Tenía una determinación inquebrantable. Tenía también un amor profundo por los animales y por la tierra que la había visto crecer. Esa mañana, mientras revisaba su agenda con una taza de café en la mano, recibió una llamada urgente. Uno de los caballos más valiosos del Rancho Castillo había sufrido un accidente grave.

 Necesitaba atención médica inmediata. El nombre del rancho le resultaba familiar, como a cualquier persona de la región. Todos conocían la historia de los Castillos. Era una de las familias más influyentes de todo el estado.
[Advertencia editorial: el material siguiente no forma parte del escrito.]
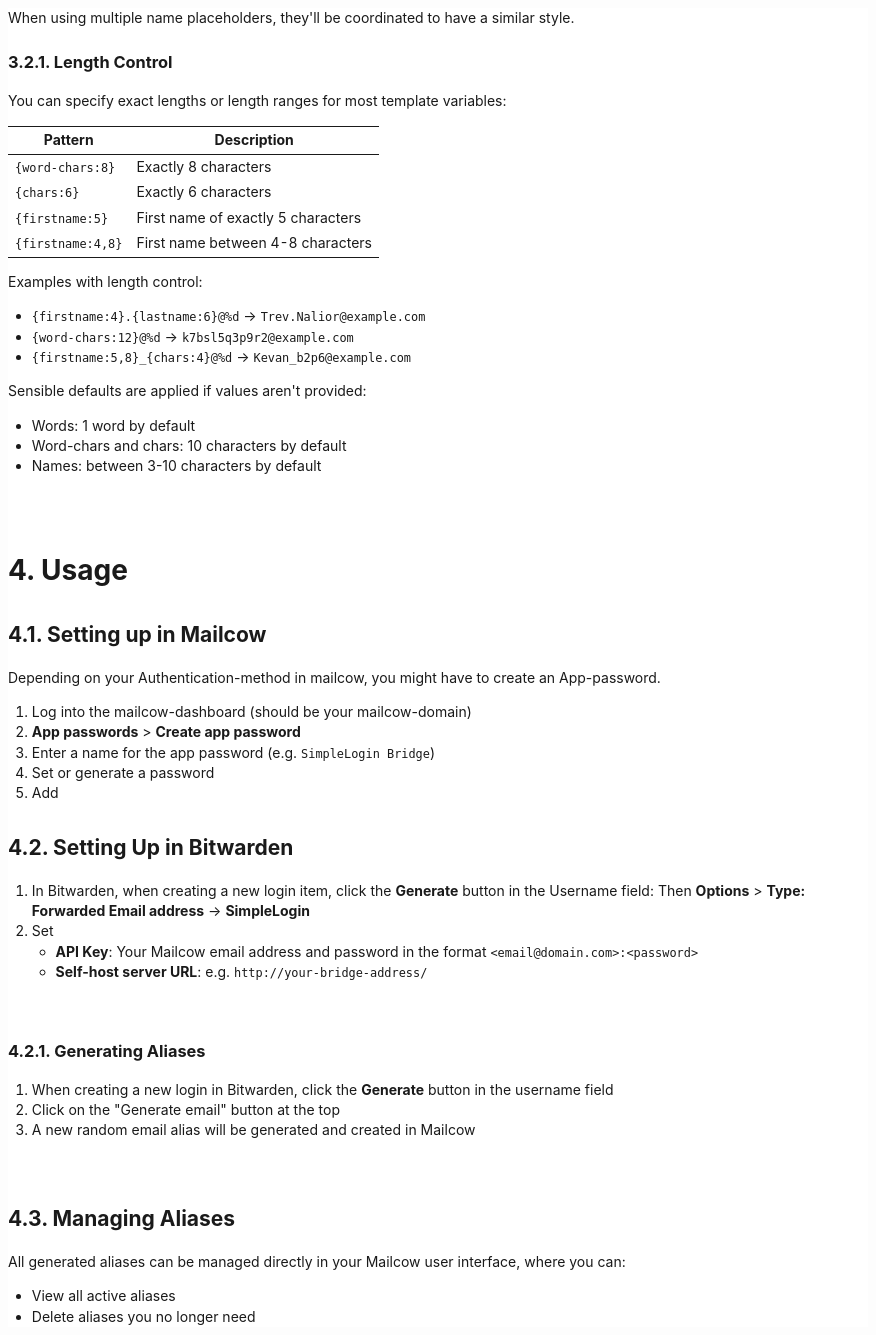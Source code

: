 When using multiple name placeholders, they'll be coordinated to have a similar style.

### 3.2.1. Length Control

You can specify exact lengths or length ranges for most template variables:

Pattern | Description
--------|------------
`{word-chars:8}` | Exactly 8 characters
`{chars:6}` | Exactly 6 characters
`{firstname:5}` | First name of exactly 5 characters
`{firstname:4,8}` | First name between 4-8 characters

Examples with length control:
- `{firstname:4}.{lastname:6}@%d` → `Trev.Nalior@example.com`
- `{word-chars:12}@%d` → `k7bsl5q3p9r2@example.com`
- `{firstname:5,8}_{chars:4}@%d` → `Kevan_b2p6@example.com`

Sensible defaults are applied if values aren't provided:
- Words: 1 word by default
- Word-chars and chars: 10 characters by default
- Names: between 3-10 characters by default

<br>

# 4. Usage

## 4.1. Setting up in Mailcow

Depending on your Authentication-method in mailcow, you might have to create an App-password.

1. Log into the mailcow-dashboard (should be your mailcow-domain)
2. **App passwords** > **Create app password**
3. Enter a name for the app password (e.g. `SimpleLogin Bridge`)
4. Set or generate a password
5. Add

## 4.2. Setting Up in Bitwarden

1. In Bitwarden, when creating a new login item, click the **Generate** button in the Username field: Then **Options** > **Type: Forwarded Email address** -> **SimpleLogin**
2. Set
    - **API Key**: Your Mailcow email address and password in the format `<email@domain.com>:<password>`
    - **Self-host server URL**: e.g. `http://your-bridge-address/`

<br>

### 4.2.1. Generating Aliases

1. When creating a new login in Bitwarden, click the **Generate** button in the username field
2. Click on the "Generate email" button at the top
3. A new random email alias will be generated and created in Mailcow

<br>

## 4.3. Managing Aliases

All generated aliases can be managed directly in your Mailcow user interface, where you can:
- View all active aliases
- Delete aliases you no longer need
Dueños de tierras que se extendían más allá del horizonte visible. Mariana nunca había estado en esa propiedad antes.

 Sin embargo, no dudó en aceptar el trabajo ofrecido. Necesitaba el dinero desesperadamente. Un caso de esa magnitud podía abrir las puertas a futuros contratos importantes. Contratos que ayudarían enormemente a su pequeña clínica veterinaria. condujo durante casi una hora por caminos polvorientos, caminos bordeados de cercas de madera vieja y campos dorados bajo el sol intenso.

 Cuando finalmente llegó al rancho, quedó verdaderamente impresionada. La magnitud del lugar superaba cualquier expectativa que tuviera previamente. La casa principal de estilo colonial se alzaba imponente entre árboles centenarios enormes. Camionetas, caballos y trabajadores se movían de un lado a otro, todo con la disciplina de quienes llevan años acostumbrados a una rutina exigente y constante.

 Un capataz serio la guió hasta los establos principales. Allí encontró al caballo herido. Era un ejemplar de pura sangre. Respirando con dificultad evidente. Tenía una herida profunda en una de sus patas traseras. Mariana se puso manos a la obra de inmediato. Olvidó cualquier nerviosismo inicial que pudiera haber sentido.

 Limpió la herida con cuidado profesional. Aplicó los primeros cuidados necesarios según el protocolo aprendido. Comenzó a calmar al animal con la paciencia que solo da la experiencia acumulada. Fue en ese momento exacto, concentrada completamente en su trabajo, que escuchó pasos firmes acercándose. Levantó la vista lentamente.

 Vio a un hombre alto de hombros anchos. Vestía una camisa blanca impecable. Llevaba un sombrero de ala ancha que proyectaba una sombra sobre su rostro serio. Era Ramiro Castillo. Su presencia imponía respeto, incluso antes de pronunciar una sola palabra. Su voz grave y directa, preguntó inmediatamente sobre el estado del caballo.

 No hubo saludos previos, no hubo cortesías innecesarias de ningún tipo. Mariana respondió con la misma seriedad que él había mostrado. Explicó el diagnóstico completo. Explicó también el tratamiento que estaba aplicando en ese momento. Hubo algo en la manera en que él la observó, como si estuviera evaluando no solo su trabajo técnico, como si evaluara también su carácter completo como persona.

 Ella sintió una mezcla extraña de incomodidad y desafío interno. No estaba acostumbrada a que la trataran con esa frialdad calculada. Tampoco era de las que se dejaban intimidar fácilmente por nadie. Durante los minutos siguientes, mientras terminaba de atender al caballo, intercambiaron pocas palabras más. todas relacionadas estrictamente con el trabajo realizado.

 Sin embargo, la tensión entre ambos resultaba completamente palpable en el aire, aunque ninguno de los dos supiera todavía qué tipo de tensión era exactamente esa. Cuando finalmente terminó el procedimiento completo, Ramiro le agradeció con una brevedad casi cortante. Se dispuso de inmediato a retirarse hacia la casa principal.

 Fue entonces, justo al darse la vuelta, que ocurrió el incidente inesperado. Uno de los caballos cercanos se agitó violentamente. Un ruido repentino lo había asustado considerablemente. Golpeó una de las puertas del establo con fuerza. El sonido hizo que todos a su alrededor reaccionaran de inmediato. Mariana, por puro instinto, extendió las manos hacia adelante.